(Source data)

##############################

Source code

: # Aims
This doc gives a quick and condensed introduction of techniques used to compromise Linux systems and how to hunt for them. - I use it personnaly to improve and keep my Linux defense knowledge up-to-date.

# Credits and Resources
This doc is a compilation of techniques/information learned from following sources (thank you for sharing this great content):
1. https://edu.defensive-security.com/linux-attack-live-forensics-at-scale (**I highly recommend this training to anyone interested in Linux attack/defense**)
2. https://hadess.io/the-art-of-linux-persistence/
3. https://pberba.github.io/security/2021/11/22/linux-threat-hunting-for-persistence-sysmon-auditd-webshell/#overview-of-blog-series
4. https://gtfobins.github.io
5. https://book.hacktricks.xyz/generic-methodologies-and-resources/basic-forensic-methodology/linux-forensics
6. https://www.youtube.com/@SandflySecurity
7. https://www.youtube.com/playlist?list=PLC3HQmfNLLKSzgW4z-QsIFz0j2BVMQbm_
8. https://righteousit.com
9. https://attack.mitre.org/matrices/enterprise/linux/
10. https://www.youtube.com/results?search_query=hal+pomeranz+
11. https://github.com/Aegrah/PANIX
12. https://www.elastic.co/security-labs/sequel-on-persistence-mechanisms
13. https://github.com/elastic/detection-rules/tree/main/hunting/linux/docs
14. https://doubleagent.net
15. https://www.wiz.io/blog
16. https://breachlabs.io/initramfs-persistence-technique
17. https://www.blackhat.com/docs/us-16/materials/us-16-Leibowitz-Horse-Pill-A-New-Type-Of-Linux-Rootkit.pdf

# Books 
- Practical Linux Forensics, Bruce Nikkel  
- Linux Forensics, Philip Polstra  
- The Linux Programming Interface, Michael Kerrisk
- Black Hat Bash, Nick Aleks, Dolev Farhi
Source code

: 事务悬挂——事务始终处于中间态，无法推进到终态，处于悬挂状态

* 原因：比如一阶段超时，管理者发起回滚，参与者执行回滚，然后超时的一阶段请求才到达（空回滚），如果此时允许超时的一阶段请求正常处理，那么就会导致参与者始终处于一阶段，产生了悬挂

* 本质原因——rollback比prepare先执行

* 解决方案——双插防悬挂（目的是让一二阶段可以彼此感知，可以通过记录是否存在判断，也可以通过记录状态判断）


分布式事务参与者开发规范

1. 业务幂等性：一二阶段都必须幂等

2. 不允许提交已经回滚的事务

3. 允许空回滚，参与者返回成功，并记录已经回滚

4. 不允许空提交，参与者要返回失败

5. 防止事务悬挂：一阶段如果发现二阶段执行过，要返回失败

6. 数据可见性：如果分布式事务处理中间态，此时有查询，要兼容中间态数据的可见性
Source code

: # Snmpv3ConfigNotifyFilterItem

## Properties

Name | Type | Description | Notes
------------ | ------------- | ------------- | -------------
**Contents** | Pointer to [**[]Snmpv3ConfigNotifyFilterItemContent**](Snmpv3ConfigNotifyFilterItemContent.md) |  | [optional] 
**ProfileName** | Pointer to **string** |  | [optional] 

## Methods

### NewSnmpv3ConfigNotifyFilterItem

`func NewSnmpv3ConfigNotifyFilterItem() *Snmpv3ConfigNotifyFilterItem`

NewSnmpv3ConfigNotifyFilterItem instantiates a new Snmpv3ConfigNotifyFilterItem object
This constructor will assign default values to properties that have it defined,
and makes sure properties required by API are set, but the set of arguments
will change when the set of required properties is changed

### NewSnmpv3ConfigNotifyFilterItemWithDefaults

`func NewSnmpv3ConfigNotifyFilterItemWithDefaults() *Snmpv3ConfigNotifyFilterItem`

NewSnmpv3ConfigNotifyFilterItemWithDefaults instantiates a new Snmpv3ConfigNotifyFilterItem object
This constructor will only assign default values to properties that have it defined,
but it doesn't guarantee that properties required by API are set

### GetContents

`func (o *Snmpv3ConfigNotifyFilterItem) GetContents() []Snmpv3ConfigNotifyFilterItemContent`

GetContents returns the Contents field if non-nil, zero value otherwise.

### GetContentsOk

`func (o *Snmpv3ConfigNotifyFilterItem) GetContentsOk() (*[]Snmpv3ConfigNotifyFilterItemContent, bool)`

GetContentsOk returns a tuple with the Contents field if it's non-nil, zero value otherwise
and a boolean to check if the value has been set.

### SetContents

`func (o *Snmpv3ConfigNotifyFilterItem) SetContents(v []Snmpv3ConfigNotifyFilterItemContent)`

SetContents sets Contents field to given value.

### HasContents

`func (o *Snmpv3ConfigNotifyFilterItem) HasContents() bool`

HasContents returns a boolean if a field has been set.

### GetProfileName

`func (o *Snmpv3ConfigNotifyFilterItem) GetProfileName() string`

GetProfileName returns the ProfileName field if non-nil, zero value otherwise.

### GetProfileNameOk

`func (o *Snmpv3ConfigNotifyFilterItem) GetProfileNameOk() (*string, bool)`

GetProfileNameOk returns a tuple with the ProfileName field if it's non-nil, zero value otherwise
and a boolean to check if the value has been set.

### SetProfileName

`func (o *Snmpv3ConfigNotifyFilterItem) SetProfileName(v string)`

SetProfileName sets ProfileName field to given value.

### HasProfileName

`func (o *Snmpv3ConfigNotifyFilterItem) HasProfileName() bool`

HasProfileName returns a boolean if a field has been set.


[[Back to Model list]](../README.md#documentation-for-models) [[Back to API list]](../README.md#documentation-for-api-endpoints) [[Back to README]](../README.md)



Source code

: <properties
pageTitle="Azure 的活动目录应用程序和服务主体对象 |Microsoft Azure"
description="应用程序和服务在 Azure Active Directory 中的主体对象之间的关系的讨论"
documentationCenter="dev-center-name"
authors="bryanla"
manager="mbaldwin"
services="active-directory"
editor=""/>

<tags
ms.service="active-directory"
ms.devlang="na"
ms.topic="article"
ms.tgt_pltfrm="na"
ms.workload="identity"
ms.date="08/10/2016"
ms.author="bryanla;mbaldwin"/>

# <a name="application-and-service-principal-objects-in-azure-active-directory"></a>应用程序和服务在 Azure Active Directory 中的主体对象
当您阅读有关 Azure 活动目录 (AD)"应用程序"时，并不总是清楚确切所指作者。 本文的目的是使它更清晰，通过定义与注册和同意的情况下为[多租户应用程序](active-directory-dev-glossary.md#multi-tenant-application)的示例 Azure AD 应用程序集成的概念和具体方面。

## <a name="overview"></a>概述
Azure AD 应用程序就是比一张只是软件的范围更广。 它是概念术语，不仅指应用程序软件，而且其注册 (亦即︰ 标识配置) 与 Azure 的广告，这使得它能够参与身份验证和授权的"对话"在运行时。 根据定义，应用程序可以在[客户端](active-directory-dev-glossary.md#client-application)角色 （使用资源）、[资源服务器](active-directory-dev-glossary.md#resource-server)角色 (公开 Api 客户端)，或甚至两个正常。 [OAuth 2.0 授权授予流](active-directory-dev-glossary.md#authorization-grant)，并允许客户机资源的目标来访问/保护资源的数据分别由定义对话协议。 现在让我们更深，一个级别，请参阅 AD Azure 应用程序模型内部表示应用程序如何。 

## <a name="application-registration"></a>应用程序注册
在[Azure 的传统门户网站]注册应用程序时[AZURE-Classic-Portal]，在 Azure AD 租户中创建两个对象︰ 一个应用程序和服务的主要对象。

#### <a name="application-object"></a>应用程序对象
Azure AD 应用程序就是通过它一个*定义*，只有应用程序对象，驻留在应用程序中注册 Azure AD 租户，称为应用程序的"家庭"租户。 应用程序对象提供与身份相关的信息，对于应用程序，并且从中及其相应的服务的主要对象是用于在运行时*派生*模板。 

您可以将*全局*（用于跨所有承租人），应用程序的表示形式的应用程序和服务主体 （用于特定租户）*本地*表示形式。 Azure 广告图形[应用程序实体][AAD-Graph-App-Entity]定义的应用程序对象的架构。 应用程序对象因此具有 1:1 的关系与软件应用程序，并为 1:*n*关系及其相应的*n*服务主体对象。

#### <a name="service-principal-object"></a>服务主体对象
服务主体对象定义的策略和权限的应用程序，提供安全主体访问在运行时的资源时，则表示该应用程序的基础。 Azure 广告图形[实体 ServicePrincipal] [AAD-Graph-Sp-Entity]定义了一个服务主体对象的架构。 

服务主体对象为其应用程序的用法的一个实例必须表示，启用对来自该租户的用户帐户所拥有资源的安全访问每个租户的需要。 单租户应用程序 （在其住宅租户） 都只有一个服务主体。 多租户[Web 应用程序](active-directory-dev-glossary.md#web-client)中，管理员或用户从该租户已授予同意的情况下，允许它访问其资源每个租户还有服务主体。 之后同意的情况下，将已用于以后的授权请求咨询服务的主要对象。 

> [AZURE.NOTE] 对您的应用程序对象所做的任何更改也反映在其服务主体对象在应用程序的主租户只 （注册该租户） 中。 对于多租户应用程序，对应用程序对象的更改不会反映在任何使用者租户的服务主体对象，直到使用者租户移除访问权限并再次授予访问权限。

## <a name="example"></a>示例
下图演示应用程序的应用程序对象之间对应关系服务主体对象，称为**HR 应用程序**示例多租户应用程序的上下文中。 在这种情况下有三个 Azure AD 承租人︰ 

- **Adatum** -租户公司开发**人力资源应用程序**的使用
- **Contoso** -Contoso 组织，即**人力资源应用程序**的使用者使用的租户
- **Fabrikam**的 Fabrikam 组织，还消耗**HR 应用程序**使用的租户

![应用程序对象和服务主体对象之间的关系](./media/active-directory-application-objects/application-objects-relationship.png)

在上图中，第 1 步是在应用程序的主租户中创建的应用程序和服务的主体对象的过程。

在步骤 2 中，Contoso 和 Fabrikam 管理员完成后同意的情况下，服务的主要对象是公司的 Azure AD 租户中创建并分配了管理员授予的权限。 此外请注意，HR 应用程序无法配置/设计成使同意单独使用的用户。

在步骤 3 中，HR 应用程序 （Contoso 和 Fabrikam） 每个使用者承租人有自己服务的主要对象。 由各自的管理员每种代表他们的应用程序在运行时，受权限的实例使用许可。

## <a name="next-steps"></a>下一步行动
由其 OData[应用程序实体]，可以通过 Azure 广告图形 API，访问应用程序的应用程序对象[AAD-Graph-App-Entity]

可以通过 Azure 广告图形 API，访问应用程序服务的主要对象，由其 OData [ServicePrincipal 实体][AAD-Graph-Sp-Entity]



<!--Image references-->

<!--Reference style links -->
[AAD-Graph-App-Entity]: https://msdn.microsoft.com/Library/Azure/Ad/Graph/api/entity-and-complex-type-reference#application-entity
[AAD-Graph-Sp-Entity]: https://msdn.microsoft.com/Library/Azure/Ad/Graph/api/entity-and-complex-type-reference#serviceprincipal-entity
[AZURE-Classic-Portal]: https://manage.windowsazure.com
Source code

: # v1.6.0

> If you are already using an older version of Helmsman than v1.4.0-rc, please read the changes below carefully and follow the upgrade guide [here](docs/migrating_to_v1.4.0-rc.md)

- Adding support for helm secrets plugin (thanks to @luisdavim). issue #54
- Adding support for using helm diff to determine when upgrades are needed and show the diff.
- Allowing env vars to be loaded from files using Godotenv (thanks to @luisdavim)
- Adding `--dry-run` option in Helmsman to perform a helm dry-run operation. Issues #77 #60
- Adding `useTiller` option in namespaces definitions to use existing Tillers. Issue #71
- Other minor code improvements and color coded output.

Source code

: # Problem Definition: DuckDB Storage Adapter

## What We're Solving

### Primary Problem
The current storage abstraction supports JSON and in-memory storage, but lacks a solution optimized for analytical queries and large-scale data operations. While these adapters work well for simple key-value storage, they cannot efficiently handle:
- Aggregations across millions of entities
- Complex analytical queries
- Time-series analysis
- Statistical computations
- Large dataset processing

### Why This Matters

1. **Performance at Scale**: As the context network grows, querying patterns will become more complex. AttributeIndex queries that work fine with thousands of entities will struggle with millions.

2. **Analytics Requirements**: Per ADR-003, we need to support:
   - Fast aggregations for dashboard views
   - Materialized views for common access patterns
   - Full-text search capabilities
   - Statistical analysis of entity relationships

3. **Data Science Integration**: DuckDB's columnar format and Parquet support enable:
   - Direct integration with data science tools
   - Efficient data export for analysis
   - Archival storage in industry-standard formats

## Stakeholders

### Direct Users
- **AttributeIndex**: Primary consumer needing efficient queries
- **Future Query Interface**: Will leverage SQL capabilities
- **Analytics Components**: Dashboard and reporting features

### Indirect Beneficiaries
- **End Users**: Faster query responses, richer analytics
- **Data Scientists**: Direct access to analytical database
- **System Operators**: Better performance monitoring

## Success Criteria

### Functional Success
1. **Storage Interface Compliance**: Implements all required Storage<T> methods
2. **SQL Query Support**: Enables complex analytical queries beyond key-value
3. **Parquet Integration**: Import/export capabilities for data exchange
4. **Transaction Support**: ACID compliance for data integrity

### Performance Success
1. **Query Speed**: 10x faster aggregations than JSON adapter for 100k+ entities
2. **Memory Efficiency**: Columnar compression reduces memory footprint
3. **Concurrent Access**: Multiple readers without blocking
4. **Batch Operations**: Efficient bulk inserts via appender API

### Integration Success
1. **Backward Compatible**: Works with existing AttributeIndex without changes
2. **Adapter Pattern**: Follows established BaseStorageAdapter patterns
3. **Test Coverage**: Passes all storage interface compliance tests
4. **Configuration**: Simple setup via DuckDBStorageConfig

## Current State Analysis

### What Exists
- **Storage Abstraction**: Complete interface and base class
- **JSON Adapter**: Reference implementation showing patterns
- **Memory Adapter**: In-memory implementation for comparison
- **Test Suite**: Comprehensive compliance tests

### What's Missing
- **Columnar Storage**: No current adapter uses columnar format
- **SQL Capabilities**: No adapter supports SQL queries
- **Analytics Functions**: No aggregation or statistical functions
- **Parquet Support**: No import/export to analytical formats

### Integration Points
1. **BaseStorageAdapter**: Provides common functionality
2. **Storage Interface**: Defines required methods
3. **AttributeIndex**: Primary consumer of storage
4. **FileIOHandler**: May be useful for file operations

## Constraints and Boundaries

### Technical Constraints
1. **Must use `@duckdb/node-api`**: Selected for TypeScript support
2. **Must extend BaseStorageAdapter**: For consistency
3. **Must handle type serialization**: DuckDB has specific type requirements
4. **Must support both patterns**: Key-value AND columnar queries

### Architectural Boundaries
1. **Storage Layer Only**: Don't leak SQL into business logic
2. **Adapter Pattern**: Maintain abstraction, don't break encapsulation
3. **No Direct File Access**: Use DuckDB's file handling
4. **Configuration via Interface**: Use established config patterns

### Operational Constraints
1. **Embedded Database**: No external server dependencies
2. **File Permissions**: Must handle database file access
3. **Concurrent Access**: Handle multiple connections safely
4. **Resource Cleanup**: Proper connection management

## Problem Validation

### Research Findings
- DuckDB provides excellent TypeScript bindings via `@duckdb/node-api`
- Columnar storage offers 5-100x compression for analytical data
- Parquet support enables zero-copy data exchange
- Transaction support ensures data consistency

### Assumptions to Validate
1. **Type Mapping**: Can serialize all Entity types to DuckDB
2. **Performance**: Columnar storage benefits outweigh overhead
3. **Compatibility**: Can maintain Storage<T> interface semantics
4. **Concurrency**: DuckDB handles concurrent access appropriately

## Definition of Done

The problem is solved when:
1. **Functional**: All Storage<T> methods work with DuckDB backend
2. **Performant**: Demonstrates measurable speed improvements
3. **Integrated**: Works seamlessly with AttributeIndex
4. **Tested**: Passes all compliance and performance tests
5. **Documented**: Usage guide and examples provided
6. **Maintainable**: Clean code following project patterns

##############################

### Exercise objective
Restate the data word for word. Begin at its first line, end at the line that contains "4. https://gtfobins.github.io", and include both.

### Answer area
Source code

: # Aims
This doc gives a quick and condensed introduction of techniques used to compromise Linux systems and how to hunt for them. - I use it personnaly to improve and keep my Linux defense knowledge up-to-date.

# Credits and Resources
This doc is a compilation of techniques/information learned from following sources (thank you for sharing this great content):
1. https://edu.defensive-security.com/linux-attack-live-forensics-at-scale (**I highly recommend this training to anyone interested in Linux attack/defense**)
2. https://hadess.io/the-art-of-linux-persistence/
3. https://pberba.github.io/security/2021/11/22/linux-threat-hunting-for-persistence-sysmon-auditd-webshell/#overview-of-blog-series
4. https://gtfobins.github.io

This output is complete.